[Saved data entries]
——————————

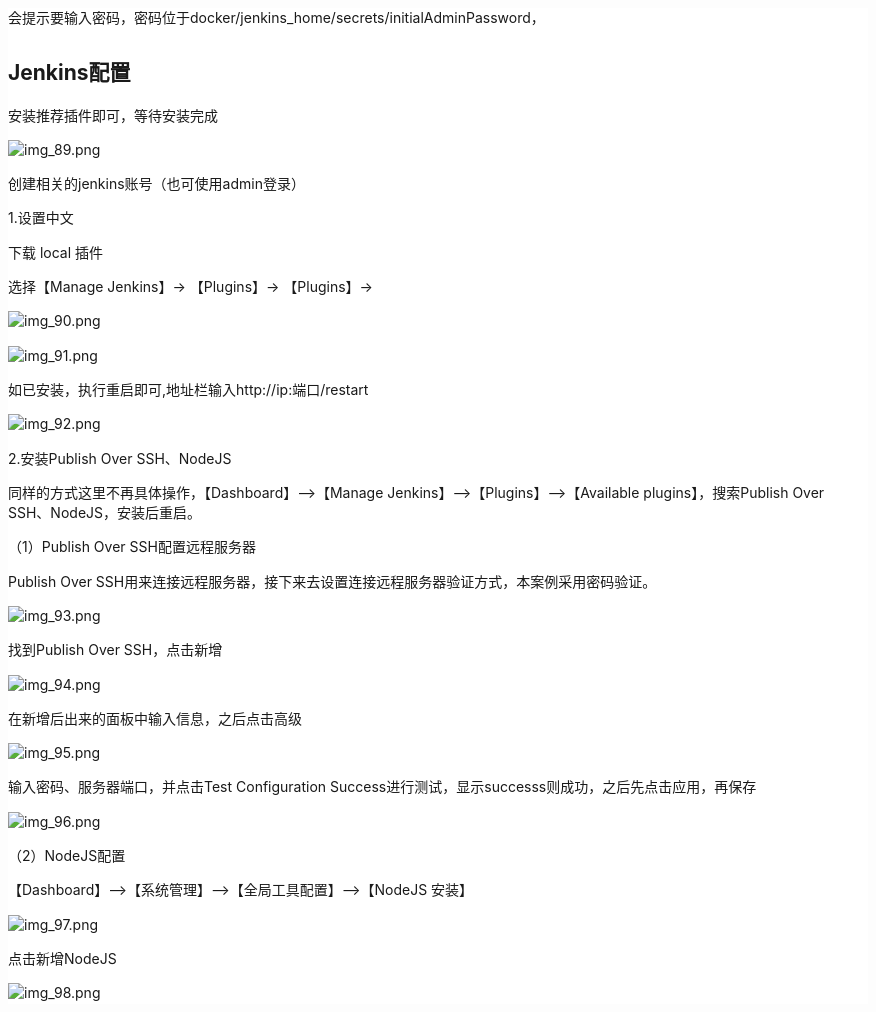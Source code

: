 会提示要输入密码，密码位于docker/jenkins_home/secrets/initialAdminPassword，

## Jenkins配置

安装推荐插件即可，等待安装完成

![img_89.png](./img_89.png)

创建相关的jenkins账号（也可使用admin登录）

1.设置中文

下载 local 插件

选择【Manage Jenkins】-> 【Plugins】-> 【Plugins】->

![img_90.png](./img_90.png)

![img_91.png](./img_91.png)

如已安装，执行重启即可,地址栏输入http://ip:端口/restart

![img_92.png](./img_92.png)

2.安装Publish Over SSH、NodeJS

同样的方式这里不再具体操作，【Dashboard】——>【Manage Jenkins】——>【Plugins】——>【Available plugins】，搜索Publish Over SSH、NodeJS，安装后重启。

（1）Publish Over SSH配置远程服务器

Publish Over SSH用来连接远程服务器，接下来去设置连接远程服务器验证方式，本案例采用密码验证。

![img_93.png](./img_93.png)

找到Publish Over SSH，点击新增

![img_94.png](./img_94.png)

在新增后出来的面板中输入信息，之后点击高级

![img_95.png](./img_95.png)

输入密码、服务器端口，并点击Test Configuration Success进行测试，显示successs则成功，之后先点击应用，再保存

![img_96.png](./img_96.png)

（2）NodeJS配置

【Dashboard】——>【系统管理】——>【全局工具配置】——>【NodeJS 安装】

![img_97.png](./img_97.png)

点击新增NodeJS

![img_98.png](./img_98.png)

——————————

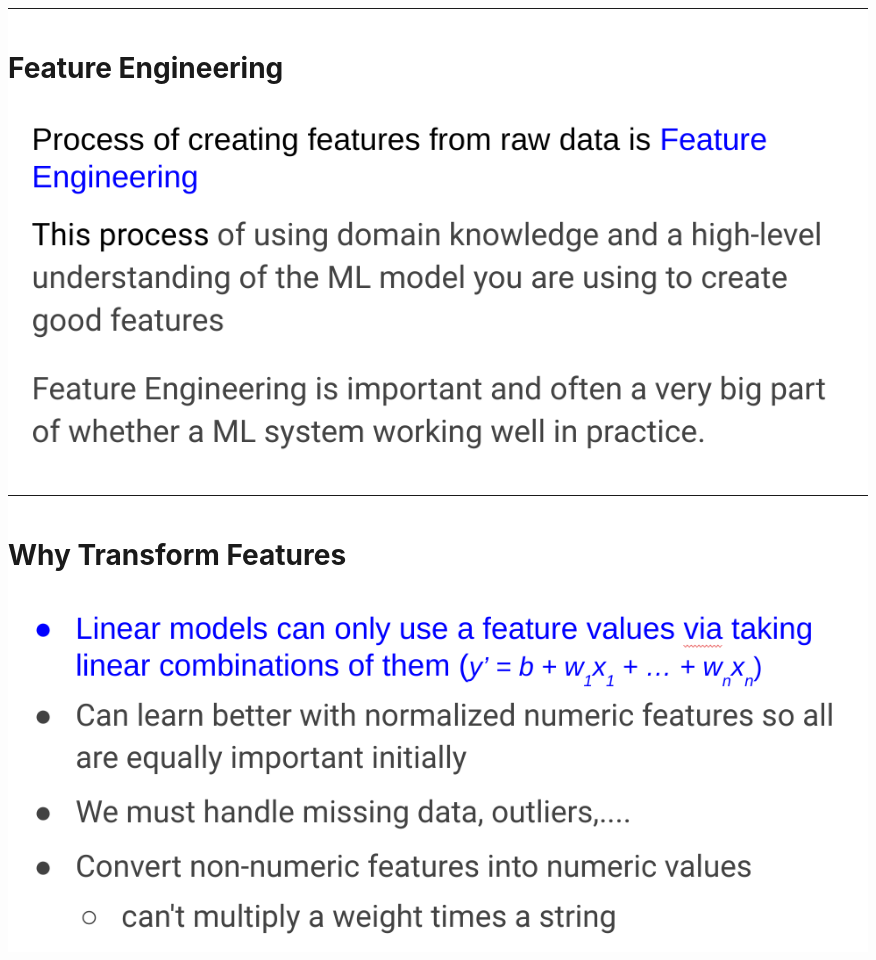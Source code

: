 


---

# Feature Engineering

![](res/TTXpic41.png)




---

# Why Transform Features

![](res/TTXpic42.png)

——————————

* _TASK TO CARRY OUT_
Return each line of the data above that includes the word "Over".

* _RESULT FOR THIS EXERCISE_
2.安装Publish Over SSH、NodeJS
同样的方式这里不再具体操作，【Dashboard】——>【Manage Jenkins】——>【Plugins】——>【Available plugins】，搜索Publish Over SSH、NodeJS，安装后重启。
（1）Publish Over SSH配置远程服务器
Publish Over SSH用来连接远程服务器，接下来去设置连接远程服务器验证方式，本案例采用密码验证。
找到Publish Over SSH，点击新增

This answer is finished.